=== Given entries ===
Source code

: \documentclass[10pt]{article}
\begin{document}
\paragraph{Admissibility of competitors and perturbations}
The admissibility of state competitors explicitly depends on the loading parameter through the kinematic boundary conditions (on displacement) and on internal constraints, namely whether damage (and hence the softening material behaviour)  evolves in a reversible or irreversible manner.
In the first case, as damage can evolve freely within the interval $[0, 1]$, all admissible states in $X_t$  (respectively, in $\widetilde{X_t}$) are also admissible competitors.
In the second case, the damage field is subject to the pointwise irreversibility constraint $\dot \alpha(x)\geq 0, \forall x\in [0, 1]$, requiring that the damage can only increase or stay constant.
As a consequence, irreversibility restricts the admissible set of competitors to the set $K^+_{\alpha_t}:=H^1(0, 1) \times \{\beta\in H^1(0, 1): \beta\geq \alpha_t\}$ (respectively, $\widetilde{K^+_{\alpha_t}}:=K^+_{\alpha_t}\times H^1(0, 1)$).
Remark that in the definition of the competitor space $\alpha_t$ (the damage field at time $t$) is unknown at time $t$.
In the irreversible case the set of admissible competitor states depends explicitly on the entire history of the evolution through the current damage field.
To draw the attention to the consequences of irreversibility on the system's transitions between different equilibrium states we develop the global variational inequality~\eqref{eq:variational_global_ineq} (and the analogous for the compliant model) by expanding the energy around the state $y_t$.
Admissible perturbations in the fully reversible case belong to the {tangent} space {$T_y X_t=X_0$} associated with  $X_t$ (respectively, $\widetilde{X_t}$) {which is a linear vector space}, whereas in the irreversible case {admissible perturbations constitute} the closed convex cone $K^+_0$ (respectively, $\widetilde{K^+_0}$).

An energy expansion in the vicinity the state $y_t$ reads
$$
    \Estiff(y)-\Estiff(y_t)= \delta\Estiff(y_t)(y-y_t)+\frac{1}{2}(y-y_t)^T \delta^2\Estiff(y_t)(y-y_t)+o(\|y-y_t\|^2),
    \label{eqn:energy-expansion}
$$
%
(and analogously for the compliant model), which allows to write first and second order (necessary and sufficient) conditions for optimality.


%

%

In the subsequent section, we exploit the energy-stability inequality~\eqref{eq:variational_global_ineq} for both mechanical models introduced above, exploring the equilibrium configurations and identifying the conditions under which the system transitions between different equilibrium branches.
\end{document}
===
_Exercise directions_.
Make an exact copy of the listing shown above.

_Your solution_.
Source code

: \documentclass[10pt]{article}
\begin{document}
\paragraph{Admissibility of competitors and perturbations}
The admissibility of state competitors explicitly depends on the loading parameter through the kinematic boundary conditions (on displacement) and on internal constraints, namely whether damage (and hence the softening material behaviour)  evolves in a reversible or irreversible manner.
In the first case, as damage can evolve freely within the interval $[0, 1]$, all admissible states in $X_t$  (respectively, in $\widetilde{X_t}$) are also admissible competitors.
In the second case, the damage field is subject to the pointwise irreversibility constraint $\dot \alpha(x)\geq 0, \forall x\in [0, 1]$, requiring that the damage can only increase or stay constant.
As a consequence, irreversibility restricts the admissible set of competitors to the set $K^+_{\alpha_t}:=H^1(0, 1) \times \{\beta\in H^1(0, 1): \beta\geq \alpha_t\}$ (respectively, $\widetilde{K^+_{\alpha_t}}:=K^+_{\alpha_t}\times H^1(0, 1)$).
Remark that in the definition of the competitor space $\alpha_t$ (the damage field at time $t$) is unknown at time $t$.
In the irreversible case the set of admissible competitor states depends explicitly on the entire history of the evolution through the current damage field.
To draw the attention to the consequences of irreversibility on the system's transitions between different equilibrium states we develop the global variational inequality~\eqref{eq:variational_global_ineq} (and the analogous for the compliant model) by expanding the energy around the state $y_t$.
Admissible perturbations in the fully reversible case belong to the {tangent} space {$T_y X_t=X_0$} associated with  $X_t$ (respectively, $\widetilde{X_t}$) {which is a linear vector space}, whereas in the irreversible case {admissible perturbations constitute} the closed convex cone $K^+_0$ (respectively, $\widetilde{K^+_0}$).

An energy expansion in the vicinity the state $y_t$ reads
$$
    \Estiff(y)-\Estiff(y_t)= \delta\Estiff(y_t)(y-y_t)+\frac{1}{2}(y-y_t)^T \delta^2\Estiff(y_t)(y-y_t)+o(\|y-y_t\|^2),
    \label{eqn:energy-expansion}
$$
%
(and analogously for the compliant model), which allows to write first and second order (necessary and sufficient) conditions for optimality.


%

%

In the subsequent section, we exploit the energy-stability inequality~\eqref{eq:variational_global_ineq} for both mechanical models introduced above, exploring the equilibrium configurations and identifying the conditions under which the system transitions between different equilibrium branches.
\end{document}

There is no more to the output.